## PROBLEM DETAILS
Report every line of the records beneath this task that holds the string "Vaikunthapurramuloo".
○ ○ ○
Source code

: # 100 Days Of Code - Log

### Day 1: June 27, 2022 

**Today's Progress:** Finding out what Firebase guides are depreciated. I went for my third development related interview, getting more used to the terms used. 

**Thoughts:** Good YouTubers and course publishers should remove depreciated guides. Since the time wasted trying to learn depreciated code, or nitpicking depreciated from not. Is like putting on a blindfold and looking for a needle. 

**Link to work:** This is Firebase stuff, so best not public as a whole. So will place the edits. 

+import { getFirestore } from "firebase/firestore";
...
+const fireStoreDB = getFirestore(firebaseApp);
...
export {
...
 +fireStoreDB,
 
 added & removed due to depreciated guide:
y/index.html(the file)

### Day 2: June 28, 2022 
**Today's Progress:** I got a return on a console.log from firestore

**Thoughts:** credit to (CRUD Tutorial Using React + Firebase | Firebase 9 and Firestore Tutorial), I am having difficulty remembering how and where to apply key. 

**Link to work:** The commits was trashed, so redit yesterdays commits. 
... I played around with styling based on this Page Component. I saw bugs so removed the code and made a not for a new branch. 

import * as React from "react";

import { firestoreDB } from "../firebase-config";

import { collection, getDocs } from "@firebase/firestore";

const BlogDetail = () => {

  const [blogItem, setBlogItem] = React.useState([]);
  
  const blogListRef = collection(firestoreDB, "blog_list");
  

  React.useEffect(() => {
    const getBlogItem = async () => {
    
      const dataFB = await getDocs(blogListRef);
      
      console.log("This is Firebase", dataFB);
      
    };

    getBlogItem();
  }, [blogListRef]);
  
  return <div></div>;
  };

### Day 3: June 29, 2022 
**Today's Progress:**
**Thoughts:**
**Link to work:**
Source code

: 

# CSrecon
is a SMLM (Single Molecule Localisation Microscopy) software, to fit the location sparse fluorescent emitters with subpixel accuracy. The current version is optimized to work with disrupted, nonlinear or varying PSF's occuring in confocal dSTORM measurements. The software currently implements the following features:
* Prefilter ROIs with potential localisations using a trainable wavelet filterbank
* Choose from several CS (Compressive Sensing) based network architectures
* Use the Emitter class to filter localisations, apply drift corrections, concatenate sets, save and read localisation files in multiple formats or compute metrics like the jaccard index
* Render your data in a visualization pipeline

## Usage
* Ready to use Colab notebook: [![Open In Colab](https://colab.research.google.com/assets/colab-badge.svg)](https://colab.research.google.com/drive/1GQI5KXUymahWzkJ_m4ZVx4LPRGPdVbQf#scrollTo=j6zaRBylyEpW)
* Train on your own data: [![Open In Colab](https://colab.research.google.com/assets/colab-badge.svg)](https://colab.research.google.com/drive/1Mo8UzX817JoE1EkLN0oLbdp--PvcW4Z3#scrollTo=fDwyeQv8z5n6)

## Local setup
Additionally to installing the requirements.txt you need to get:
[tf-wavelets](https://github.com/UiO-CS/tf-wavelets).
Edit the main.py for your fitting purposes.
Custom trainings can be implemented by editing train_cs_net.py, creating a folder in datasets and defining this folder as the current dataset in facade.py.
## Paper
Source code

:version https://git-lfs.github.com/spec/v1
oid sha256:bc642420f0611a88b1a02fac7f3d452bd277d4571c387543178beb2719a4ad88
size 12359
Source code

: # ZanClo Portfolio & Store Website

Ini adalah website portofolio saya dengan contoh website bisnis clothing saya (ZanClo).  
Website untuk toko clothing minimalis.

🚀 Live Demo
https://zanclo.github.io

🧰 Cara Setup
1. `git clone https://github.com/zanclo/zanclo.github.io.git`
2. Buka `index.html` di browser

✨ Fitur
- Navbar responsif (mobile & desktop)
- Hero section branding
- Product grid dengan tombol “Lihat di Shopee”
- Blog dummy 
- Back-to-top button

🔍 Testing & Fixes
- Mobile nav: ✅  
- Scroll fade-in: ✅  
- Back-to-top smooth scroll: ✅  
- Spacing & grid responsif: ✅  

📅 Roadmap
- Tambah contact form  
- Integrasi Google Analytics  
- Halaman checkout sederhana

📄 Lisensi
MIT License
○ ○ ○
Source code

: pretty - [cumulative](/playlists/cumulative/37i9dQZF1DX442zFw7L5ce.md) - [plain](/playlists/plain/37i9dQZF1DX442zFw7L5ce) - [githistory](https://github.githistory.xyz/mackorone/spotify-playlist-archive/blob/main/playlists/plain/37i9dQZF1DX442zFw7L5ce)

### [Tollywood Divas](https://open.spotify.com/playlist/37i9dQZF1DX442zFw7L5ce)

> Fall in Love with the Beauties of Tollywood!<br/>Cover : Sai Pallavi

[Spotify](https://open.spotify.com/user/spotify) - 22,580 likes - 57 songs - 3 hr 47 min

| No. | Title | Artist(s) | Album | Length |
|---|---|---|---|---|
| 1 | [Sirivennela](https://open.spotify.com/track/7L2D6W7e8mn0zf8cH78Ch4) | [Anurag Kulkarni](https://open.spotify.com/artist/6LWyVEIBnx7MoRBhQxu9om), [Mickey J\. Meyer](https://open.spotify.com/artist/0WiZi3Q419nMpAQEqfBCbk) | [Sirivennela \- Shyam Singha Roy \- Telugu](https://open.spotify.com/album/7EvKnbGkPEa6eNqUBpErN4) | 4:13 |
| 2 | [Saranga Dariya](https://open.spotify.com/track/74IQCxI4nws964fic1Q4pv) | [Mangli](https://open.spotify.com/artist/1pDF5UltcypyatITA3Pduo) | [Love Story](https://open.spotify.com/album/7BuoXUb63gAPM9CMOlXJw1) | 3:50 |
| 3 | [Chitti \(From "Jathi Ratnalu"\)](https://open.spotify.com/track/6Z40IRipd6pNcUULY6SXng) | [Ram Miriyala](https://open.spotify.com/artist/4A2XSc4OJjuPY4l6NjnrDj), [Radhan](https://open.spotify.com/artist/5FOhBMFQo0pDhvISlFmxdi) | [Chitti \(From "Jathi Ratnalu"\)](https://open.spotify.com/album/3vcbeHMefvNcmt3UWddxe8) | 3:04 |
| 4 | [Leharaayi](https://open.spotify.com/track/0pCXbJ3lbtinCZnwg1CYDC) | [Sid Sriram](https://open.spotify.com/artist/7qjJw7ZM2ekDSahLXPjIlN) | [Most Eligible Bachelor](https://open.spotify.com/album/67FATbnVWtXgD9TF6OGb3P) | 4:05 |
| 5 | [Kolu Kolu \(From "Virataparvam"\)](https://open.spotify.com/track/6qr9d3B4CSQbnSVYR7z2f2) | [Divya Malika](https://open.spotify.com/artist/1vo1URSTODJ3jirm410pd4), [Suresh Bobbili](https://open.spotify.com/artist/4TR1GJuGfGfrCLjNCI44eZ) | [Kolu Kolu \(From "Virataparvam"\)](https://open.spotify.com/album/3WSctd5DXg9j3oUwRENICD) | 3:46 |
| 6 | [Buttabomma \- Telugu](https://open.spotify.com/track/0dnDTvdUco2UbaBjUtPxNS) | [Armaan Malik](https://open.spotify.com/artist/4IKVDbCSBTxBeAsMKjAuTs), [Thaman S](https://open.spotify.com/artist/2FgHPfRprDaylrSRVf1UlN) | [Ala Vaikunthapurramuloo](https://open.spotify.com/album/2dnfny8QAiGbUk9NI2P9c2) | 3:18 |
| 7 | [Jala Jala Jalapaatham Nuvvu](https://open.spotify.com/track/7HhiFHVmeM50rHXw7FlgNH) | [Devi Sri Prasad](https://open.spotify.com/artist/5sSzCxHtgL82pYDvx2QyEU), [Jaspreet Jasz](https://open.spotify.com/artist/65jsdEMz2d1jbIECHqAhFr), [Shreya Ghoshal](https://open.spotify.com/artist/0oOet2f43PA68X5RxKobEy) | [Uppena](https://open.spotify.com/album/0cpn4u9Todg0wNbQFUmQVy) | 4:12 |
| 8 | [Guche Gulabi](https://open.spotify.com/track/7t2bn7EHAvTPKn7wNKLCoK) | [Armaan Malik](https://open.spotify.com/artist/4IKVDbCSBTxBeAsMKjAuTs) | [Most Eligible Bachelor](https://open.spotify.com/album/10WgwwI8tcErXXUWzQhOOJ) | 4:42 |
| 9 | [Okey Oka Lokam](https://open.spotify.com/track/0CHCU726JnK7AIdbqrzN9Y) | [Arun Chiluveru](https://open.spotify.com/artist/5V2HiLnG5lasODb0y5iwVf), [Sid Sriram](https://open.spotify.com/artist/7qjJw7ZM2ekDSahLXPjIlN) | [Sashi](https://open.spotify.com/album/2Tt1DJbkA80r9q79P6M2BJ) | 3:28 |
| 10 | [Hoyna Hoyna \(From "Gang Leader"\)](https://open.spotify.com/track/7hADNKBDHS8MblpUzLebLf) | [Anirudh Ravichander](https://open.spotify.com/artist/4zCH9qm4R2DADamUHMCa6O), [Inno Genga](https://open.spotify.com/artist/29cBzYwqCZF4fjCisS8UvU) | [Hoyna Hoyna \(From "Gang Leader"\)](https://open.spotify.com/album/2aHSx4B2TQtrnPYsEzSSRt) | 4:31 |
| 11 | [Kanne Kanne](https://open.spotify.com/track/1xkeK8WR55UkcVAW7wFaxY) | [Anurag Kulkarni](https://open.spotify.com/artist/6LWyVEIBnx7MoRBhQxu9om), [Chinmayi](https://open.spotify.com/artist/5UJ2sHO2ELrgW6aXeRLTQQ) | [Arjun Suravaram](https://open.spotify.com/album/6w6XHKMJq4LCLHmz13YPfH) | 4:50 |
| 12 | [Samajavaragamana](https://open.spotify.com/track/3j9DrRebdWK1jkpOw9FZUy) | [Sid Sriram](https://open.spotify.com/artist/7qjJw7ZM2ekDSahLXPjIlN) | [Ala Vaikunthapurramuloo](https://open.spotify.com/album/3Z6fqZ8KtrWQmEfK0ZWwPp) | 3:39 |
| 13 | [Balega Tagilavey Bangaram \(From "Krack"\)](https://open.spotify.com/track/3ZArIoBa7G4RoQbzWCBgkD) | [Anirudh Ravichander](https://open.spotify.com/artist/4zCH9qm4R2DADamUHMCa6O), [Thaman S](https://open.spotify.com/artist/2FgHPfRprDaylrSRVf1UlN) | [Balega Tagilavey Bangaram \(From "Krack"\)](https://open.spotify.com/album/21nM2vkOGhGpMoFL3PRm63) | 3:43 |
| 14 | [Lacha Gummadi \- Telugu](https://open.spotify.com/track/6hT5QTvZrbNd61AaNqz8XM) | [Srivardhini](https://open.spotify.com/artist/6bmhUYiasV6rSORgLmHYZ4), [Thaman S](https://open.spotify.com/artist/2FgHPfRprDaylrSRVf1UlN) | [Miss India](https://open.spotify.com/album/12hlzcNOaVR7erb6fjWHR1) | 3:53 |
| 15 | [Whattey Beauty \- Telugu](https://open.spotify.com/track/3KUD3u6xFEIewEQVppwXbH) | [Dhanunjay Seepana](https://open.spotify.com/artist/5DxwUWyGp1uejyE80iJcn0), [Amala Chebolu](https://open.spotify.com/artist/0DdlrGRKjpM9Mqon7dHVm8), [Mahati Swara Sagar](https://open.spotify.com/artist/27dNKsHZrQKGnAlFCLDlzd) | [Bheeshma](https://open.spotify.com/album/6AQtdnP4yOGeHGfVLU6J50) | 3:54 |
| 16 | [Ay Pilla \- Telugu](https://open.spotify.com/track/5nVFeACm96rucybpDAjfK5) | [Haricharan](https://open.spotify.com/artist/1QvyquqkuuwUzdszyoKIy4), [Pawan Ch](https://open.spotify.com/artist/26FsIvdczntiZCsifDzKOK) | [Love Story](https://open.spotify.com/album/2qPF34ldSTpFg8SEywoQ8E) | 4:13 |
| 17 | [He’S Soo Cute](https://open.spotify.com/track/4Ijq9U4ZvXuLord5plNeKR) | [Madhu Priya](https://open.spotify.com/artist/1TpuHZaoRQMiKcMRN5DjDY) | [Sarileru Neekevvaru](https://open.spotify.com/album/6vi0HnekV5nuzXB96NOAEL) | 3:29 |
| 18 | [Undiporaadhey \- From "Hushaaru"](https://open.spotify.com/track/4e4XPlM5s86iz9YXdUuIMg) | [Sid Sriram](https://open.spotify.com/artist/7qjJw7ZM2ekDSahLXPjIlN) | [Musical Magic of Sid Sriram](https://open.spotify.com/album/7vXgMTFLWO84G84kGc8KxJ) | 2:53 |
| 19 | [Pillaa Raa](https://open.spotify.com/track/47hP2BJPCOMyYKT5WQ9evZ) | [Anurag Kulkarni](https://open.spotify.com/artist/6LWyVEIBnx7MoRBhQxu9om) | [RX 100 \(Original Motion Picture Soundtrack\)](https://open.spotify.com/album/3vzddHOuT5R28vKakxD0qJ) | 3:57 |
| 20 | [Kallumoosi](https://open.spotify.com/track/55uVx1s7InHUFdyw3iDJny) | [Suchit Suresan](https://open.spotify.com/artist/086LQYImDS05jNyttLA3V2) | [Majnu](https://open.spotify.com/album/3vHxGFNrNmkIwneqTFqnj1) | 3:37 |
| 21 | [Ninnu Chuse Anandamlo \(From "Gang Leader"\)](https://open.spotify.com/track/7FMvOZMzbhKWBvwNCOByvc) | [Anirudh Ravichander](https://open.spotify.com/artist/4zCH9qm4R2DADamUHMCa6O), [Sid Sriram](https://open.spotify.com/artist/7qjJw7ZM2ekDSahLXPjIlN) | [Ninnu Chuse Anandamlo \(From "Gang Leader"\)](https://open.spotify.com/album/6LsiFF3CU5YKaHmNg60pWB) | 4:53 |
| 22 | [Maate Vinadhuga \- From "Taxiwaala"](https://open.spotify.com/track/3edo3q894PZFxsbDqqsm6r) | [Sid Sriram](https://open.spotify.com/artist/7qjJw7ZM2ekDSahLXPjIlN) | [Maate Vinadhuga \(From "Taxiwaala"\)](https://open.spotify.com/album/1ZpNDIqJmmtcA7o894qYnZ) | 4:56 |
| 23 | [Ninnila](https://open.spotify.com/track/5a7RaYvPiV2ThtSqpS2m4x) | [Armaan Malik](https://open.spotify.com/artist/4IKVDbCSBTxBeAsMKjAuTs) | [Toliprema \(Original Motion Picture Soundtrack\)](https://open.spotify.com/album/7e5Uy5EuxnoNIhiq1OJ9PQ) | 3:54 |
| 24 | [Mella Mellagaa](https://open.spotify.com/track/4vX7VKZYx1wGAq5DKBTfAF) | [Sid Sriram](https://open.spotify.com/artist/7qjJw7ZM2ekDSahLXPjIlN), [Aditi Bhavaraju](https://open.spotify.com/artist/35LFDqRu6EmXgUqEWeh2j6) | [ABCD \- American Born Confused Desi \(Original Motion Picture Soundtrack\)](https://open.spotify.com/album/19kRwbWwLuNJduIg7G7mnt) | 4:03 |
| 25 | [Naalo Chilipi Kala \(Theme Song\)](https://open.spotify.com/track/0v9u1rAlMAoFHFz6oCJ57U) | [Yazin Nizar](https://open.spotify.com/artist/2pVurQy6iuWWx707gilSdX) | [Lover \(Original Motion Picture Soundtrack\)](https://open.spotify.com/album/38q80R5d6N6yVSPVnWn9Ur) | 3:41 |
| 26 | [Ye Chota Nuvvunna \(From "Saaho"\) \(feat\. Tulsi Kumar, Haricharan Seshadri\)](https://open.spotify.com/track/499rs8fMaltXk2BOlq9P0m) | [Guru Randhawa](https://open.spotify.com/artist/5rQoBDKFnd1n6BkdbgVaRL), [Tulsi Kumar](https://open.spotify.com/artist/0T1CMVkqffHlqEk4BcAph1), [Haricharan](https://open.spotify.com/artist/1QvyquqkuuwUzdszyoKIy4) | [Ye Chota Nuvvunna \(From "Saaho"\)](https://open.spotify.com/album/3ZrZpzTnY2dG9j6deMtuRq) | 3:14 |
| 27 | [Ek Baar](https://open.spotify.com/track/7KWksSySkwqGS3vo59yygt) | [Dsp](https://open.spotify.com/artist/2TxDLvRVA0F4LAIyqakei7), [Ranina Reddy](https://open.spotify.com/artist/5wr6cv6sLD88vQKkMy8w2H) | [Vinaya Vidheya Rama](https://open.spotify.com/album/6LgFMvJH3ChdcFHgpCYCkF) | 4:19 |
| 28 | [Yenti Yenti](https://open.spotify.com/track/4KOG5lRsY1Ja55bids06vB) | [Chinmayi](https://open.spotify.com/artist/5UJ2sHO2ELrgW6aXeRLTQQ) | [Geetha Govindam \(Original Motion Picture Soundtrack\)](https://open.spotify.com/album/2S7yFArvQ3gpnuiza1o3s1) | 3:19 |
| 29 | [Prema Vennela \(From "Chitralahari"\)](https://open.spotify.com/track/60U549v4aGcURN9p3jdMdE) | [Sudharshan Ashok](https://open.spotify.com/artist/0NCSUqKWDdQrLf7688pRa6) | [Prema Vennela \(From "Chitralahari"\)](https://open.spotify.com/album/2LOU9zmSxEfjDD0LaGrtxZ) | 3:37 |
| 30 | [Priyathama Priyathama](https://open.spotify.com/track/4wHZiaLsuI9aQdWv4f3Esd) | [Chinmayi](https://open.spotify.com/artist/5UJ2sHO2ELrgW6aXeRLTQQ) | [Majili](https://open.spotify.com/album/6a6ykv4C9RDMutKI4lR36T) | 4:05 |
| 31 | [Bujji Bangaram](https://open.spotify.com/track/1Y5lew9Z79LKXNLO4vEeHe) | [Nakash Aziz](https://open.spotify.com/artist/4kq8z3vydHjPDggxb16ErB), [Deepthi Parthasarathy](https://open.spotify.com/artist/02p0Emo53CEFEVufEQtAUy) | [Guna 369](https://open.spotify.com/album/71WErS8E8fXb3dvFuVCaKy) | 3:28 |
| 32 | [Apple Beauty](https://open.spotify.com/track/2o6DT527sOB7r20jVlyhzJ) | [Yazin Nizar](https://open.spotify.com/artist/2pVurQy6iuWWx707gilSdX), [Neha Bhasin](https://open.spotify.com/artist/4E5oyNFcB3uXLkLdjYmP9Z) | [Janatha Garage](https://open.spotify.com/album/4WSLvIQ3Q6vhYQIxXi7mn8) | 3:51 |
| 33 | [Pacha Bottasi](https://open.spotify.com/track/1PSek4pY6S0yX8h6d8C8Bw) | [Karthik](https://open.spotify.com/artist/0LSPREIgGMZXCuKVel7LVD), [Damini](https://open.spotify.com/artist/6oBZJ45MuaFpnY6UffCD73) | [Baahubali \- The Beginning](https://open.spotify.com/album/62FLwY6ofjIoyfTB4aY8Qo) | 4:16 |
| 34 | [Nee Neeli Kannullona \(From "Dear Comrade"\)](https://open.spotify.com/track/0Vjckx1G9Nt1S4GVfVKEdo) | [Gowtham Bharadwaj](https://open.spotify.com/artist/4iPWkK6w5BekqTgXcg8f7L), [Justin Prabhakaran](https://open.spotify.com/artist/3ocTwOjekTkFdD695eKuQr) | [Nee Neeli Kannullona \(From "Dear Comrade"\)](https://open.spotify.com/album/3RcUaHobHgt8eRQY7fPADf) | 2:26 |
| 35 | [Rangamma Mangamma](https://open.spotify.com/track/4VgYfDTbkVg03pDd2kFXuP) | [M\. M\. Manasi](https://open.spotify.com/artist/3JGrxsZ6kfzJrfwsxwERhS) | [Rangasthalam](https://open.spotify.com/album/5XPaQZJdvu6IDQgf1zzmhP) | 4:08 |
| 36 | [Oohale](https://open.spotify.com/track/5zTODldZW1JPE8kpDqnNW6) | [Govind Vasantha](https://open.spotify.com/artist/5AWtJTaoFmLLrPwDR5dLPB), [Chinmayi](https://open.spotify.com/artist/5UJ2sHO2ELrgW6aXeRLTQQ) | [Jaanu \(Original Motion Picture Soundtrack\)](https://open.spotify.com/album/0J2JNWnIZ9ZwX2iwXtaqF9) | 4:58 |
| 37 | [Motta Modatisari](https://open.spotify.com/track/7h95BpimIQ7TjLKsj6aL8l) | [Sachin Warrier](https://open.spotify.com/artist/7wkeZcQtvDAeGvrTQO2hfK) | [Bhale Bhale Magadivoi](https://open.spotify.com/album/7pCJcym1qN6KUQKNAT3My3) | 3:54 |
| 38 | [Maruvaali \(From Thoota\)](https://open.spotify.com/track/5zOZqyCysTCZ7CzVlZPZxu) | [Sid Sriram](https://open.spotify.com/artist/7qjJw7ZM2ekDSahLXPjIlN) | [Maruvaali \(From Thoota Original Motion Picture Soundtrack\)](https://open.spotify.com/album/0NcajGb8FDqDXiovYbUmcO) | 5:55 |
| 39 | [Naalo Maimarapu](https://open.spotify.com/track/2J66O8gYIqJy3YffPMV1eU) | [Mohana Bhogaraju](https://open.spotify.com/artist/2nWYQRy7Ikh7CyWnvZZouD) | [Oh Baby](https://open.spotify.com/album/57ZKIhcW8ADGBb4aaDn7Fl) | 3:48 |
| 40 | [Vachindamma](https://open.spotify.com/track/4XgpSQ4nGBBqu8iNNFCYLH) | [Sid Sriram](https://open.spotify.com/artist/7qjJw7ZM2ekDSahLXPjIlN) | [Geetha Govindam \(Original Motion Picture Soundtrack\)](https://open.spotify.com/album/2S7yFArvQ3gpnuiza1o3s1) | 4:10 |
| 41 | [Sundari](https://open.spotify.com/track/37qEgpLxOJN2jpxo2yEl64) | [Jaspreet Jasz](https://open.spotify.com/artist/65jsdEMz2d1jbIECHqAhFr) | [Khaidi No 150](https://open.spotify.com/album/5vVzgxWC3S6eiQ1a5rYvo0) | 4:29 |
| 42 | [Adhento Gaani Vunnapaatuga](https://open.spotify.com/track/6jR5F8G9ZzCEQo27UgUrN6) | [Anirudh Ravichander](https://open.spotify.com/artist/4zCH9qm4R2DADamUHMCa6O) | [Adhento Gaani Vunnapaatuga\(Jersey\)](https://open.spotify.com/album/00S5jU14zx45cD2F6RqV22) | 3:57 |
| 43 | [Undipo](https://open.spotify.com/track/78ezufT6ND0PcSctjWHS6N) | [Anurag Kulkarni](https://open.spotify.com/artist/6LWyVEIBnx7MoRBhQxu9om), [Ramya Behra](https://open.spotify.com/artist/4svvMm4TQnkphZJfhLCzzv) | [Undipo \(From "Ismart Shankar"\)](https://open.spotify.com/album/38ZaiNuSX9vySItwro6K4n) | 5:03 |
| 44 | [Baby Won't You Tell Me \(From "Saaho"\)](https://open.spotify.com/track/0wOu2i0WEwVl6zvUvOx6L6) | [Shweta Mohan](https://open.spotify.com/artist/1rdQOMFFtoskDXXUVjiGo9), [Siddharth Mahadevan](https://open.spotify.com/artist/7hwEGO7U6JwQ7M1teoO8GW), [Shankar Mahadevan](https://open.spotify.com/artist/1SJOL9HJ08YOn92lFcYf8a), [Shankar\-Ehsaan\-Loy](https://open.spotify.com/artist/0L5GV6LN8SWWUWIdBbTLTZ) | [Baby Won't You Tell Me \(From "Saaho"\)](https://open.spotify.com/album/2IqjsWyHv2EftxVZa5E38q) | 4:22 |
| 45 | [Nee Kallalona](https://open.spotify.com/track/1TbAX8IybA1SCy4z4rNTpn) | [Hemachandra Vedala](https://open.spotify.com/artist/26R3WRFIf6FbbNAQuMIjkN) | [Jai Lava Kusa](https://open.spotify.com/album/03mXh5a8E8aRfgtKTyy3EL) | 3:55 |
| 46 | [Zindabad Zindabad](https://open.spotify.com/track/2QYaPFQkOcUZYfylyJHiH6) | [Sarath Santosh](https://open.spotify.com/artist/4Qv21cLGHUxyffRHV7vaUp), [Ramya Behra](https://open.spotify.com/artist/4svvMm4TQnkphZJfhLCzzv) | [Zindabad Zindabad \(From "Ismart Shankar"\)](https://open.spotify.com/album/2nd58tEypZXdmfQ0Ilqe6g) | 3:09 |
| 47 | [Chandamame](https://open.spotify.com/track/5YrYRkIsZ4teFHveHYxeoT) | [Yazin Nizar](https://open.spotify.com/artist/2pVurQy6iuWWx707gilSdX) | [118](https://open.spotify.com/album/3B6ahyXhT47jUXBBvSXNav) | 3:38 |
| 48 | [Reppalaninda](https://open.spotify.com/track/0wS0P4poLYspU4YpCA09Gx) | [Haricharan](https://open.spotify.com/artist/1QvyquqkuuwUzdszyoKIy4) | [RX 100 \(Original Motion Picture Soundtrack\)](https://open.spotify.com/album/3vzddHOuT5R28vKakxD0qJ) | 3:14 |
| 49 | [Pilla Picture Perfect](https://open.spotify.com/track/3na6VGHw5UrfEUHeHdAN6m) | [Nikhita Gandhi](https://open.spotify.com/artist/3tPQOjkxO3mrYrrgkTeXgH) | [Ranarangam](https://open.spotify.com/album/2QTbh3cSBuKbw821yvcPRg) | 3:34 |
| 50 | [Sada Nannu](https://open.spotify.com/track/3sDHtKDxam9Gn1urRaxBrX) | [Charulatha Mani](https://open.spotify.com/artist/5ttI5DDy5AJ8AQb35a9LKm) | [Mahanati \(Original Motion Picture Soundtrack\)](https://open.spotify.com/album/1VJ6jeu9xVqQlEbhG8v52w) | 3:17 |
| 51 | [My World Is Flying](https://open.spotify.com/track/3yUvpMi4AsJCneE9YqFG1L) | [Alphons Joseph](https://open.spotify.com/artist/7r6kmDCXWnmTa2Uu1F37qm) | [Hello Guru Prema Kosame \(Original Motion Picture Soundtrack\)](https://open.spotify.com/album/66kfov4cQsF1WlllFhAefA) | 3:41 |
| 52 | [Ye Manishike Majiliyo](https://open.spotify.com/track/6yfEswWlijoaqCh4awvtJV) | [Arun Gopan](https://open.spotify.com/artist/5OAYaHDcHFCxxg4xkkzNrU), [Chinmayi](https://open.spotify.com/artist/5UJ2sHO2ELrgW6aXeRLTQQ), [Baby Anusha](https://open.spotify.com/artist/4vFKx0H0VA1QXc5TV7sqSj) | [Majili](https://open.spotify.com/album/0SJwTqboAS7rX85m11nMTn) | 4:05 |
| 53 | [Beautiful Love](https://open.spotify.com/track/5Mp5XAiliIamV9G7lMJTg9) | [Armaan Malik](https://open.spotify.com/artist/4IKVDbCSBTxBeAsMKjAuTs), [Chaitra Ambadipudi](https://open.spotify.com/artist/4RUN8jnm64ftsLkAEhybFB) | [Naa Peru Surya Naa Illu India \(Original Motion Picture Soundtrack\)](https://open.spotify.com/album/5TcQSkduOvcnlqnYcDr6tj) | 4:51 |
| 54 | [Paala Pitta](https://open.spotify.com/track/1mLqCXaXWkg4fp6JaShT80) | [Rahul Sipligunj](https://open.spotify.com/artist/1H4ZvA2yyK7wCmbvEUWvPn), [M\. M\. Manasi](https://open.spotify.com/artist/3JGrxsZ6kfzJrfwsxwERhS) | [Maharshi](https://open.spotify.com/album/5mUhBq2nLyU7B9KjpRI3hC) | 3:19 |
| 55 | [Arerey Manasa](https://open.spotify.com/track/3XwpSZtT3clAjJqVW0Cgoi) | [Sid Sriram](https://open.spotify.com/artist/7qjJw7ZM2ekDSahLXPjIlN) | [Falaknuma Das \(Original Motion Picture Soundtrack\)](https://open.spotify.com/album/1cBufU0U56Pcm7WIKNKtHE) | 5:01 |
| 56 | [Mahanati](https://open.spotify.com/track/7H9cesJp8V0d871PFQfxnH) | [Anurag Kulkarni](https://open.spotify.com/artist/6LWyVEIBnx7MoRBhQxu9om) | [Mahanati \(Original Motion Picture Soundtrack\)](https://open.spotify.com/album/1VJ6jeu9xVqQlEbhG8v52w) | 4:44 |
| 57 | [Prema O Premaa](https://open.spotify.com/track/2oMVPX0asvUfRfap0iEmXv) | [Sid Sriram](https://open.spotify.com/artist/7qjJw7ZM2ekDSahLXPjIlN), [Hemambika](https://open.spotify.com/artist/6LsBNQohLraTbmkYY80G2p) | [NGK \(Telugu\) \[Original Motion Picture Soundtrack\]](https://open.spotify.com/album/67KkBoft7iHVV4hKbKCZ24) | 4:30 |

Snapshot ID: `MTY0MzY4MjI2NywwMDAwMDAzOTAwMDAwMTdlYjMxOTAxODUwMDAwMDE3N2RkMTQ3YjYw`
○ ○ ○
## SOLUTION TO THE EXERCISE
| 6 | [Buttabomma \- Telugu](https://open.spotify.com/track/0dnDTvdUco2UbaBjUtPxNS) | [Armaan Malik](https://open.spotify.com/artist/4IKVDbCSBTxBeAsMKjAuTs), [Thaman S](https://open.spotify.com/artist/2FgHPfRprDaylrSRVf1UlN) | [Ala Vaikunthapurramuloo](https://open.spotify.com/album/2dnfny8QAiGbUk9NI2P9c2) | 3:18 |
| 12 | [Samajavaragamana](https://open.spotify.com/track/3j9DrRebdWK1jkpOw9FZUy) | [Sid Sriram](https://open.spotify.com/artist/7qjJw7ZM2ekDSahLXPjIlN) | [Ala Vaikunthapurramuloo](https://open.spotify.com/album/3Z6fqZ8KtrWQmEfK0ZWwPp) | 3:39 |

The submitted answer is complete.